Entries shown START

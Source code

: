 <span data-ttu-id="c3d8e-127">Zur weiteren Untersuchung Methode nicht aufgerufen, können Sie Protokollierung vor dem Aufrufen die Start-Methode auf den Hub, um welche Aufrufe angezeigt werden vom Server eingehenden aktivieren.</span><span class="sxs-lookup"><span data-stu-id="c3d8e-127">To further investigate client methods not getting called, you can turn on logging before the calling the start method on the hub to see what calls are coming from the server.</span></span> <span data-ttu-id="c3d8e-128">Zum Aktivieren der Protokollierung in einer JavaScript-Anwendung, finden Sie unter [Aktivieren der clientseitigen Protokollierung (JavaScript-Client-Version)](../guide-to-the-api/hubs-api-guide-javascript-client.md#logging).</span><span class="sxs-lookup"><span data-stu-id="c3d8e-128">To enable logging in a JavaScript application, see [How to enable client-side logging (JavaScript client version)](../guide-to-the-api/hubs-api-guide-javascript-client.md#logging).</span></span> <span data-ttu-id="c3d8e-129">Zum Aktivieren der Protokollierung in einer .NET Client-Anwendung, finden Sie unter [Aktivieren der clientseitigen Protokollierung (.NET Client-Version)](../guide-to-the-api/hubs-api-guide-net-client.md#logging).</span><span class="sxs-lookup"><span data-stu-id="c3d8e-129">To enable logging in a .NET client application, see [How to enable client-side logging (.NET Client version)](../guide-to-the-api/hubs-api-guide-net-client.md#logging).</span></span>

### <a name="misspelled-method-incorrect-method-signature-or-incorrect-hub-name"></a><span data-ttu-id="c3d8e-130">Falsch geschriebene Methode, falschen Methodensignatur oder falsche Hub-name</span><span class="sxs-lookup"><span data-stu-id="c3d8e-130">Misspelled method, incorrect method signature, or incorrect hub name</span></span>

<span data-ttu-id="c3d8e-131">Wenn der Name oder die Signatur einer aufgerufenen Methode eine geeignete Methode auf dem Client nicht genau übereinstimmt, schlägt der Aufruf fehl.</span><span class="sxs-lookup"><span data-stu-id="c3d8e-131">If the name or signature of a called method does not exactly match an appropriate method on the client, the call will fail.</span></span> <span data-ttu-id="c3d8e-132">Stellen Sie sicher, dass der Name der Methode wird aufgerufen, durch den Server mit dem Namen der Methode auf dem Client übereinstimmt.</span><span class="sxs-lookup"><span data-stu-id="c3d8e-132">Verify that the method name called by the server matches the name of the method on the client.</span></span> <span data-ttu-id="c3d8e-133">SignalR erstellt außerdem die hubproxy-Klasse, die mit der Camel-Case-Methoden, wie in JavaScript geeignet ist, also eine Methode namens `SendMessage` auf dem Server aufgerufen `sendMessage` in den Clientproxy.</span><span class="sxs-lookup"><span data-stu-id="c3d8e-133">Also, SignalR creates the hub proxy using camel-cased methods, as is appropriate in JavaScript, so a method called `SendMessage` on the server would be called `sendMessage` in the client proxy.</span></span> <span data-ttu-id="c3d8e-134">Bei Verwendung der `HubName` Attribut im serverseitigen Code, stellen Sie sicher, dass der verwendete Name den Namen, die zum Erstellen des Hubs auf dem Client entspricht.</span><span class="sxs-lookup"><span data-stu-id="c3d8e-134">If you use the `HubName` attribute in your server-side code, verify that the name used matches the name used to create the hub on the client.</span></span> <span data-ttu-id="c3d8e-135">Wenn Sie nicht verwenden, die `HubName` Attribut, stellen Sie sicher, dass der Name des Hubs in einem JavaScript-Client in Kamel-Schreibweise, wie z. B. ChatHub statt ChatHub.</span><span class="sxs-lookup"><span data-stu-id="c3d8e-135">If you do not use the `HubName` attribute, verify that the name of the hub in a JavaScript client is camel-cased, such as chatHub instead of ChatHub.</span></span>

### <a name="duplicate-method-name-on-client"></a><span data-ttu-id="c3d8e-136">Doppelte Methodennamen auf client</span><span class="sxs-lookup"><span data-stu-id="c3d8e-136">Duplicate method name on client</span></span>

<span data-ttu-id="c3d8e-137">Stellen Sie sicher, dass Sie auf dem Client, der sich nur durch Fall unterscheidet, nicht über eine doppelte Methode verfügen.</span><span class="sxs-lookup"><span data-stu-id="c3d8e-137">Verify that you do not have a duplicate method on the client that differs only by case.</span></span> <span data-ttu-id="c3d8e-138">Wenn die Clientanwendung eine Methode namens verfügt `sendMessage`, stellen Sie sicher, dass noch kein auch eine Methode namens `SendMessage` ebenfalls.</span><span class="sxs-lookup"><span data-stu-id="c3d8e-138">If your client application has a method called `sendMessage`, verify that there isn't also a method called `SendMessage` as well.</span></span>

Entries shown END
Entries shown START

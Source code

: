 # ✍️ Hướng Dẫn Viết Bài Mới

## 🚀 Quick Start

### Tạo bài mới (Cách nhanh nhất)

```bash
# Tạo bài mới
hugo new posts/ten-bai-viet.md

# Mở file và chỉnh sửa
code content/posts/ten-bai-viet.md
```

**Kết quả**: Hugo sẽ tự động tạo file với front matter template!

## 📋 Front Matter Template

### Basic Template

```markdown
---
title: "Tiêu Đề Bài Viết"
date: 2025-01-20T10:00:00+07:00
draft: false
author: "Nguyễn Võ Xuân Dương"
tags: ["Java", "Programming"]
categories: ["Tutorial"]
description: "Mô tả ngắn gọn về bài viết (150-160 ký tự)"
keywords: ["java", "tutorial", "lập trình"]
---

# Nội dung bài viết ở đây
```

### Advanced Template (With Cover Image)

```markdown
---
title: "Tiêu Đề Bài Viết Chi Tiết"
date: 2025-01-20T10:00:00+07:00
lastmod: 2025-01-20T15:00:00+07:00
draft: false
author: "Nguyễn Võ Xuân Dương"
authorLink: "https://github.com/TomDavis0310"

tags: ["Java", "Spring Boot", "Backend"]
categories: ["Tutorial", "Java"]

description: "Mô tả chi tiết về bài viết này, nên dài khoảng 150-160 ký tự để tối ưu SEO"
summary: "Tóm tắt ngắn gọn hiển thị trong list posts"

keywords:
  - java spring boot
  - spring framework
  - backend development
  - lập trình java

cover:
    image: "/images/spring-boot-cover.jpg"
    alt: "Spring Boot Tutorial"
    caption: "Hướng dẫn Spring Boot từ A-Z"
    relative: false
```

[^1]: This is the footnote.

Entries shown END
Entries shown START

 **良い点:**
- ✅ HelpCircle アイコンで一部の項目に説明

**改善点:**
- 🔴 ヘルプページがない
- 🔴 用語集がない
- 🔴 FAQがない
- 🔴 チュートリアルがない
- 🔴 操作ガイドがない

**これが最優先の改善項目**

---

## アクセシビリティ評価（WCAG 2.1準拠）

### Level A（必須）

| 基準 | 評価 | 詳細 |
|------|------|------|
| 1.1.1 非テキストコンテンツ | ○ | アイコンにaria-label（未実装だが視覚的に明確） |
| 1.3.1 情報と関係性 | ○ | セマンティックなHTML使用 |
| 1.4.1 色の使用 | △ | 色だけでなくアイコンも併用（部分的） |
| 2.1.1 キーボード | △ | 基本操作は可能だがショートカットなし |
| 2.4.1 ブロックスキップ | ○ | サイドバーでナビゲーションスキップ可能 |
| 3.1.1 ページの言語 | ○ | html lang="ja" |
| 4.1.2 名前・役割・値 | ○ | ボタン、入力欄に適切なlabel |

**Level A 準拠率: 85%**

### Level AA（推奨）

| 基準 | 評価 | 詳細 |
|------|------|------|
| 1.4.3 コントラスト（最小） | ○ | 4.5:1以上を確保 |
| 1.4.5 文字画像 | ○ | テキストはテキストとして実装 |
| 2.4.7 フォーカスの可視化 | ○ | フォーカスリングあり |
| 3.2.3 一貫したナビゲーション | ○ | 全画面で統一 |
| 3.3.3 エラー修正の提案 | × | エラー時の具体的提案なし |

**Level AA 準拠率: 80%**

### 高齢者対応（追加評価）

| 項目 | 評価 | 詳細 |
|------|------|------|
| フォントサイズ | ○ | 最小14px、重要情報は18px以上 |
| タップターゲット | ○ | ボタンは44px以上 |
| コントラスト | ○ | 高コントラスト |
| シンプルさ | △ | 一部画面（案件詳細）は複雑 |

Entries shown END

Using the entries above, return each line that includes the word "trình".

keywords: ["java", "tutorial", "lập trình"]
  - lập trình java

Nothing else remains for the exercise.